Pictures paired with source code
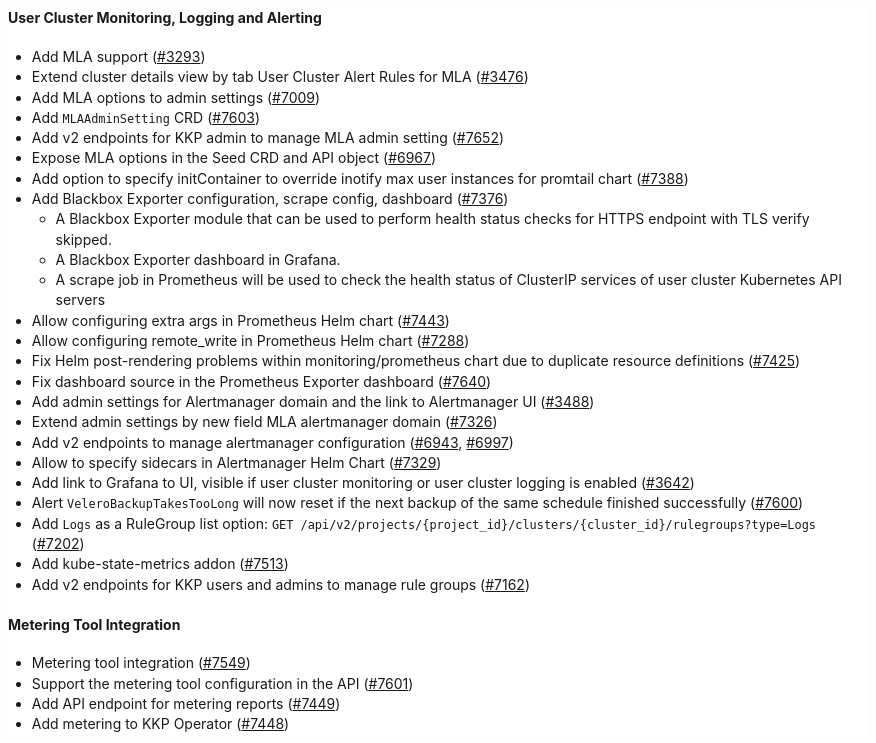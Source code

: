 #### User Cluster Monitoring, Logging and Alerting

- Add MLA support ([#3293](https://github.com/kubermatic/dashboard/issues/3293))
- Extend cluster details view by tab User Cluster Alert Rules for MLA ([#3476](https://github.com/kubermatic/dashboard/issues/3476))
- Add MLA options to admin settings ([#7009](https://github.com/kubermatic/kubermatic/issues/7009))
- Add `MLAAdminSetting` CRD ([#7603](https://github.com/kubermatic/kubermatic/issues/7603))
- Add v2 endpoints for KKP admin to manage MLA admin setting ([#7652](https://github.com/kubermatic/kubermatic/issues/7652))
- Expose MLA options in the Seed CRD and API object ([#6967](https://github.com/kubermatic/kubermatic/issues/6967))
- Add option to specify initContainer to override inotify max user instances for promtail chart ([#7388](https://github.com/kubermatic/kubermatic/issues/7388))
- Add Blackbox Exporter configuration, scrape config, dashboard ([#7376](https://github.com/kubermatic/kubermatic/issues/7376))
  - A Blackbox Exporter module that can be used to perform health status checks for HTTPS endpoint with TLS verify skipped.
  - A Blackbox Exporter dashboard in Grafana.
  - A scrape job in Prometheus will be used to check the health status of ClusterIP services of user cluster Kubernetes API servers
- Allow configuring extra args in Prometheus Helm chart ([#7443](https://github.com/kubermatic/kubermatic/issues/7443))
- Allow configuring remote_write in Prometheus Helm chart ([#7288](https://github.com/kubermatic/kubermatic/issues/7288))
- Fix Helm post-rendering problems within monitoring/prometheus chart due to duplicate resource definitions ([#7425](https://github.com/kubermatic/kubermatic/issues/7425))
- Fix dashboard source in the Prometheus Exporter dashboard ([#7640](https://github.com/kubermatic/kubermatic/issues/7640))
- Add admin settings for Alertmanager domain and the link to Alertmanager UI ([#3488](https://github.com/kubermatic/dashboard/issues/3488))
- Extend admin settings by new field MLA alertmanager domain ([#7326](https://github.com/kubermatic/kubermatic/issues/7326))
- Add v2 endpoints to manage alertmanager configuration ([#6943](https://github.com/kubermatic/kubermatic/issues/6943), [#6997](https://github.com/kubermatic/kubermatic/issues/6997))
- Allow to specify sidecars in Alertmanager Helm Chart ([#7329](https://github.com/kubermatic/kubermatic/issues/7329))
- Add link to Grafana to UI, visible if user cluster monitoring or user cluster logging is enabled ([#3642](https://github.com/kubermatic/dashboard/issues/3642))
- Alert `VeleroBackupTakesTooLong` will now reset if the next backup of the same schedule finished successfully ([#7600](https://github.com/kubermatic/kubermatic/issues/7600))
- Add `Logs` as a RuleGroup list option: `GET /api/v2/projects/{project_id}/clusters/{cluster_id}/rulegroups?type=Logs` ([#7202](https://github.com/kubermatic/kubermatic/issues/7202))
- Add kube-state-metrics addon ([#7513](https://github.com/kubermatic/kubermatic/issues/7513))
- Add v2 endpoints for KKP users and admins to manage rule groups ([#7162](https://github.com/kubermatic/kubermatic/issues/7162))

#### Metering Tool Integration

- Metering tool integration ([#7549](https://github.com/kubermatic/kubermatic/issues/7549))
- Support the metering tool configuration in the API ([#7601](https://github.com/kubermatic/kubermatic/issues/7601))
- Add API endpoint for metering reports ([#7449](https://github.com/kubermatic/kubermatic/issues/7449))
- Add metering to KKP Operator ([#7448](https://github.com/kubermatic/kubermatic/issues/7448))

• EXERCISE PROMPT:
Repeat word for word the lines above, from the first entry through the line containing "- Allow configuring extra", with both ends kept and the pictures dropped.

• ANSWER SECTION:
Source code

: #### User Cluster Monitoring, Logging and Alerting

- Add MLA support ([#3293](https://github.com/kubermatic/dashboard/issues/3293))
- Extend cluster details view by tab User Cluster Alert Rules for MLA ([#3476](https://github.com/kubermatic/dashboard/issues/3476))
- Add MLA options to admin settings ([#7009](https://github.com/kubermatic/kubermatic/issues/7009))
- Add `MLAAdminSetting` CRD ([#7603](https://github.com/kubermatic/kubermatic/issues/7603))
- Add v2 endpoints for KKP admin to manage MLA admin setting ([#7652](https://github.com/kubermatic/kubermatic/issues/7652))
- Expose MLA options in the Seed CRD and API object ([#6967](https://github.com/kubermatic/kubermatic/issues/6967))
- Add option to specify initContainer to override inotify max user instances for promtail chart ([#7388](https://github.com/kubermatic/kubermatic/issues/7388))
- Add Blackbox Exporter configuration, scrape config, dashboard ([#7376](https://github.com/kubermatic/kubermatic/issues/7376))
  - A Blackbox Exporter module that can be used to perform health status checks for HTTPS endpoint with TLS verify skipped.
  - A Blackbox Exporter dashboard in Grafana.
  - A scrape job in Prometheus will be used to check the health status of ClusterIP services of user cluster Kubernetes API servers
- Allow configuring extra args in Prometheus Helm chart ([#7443](https://github.com/kubermatic/kubermatic/issues/7443))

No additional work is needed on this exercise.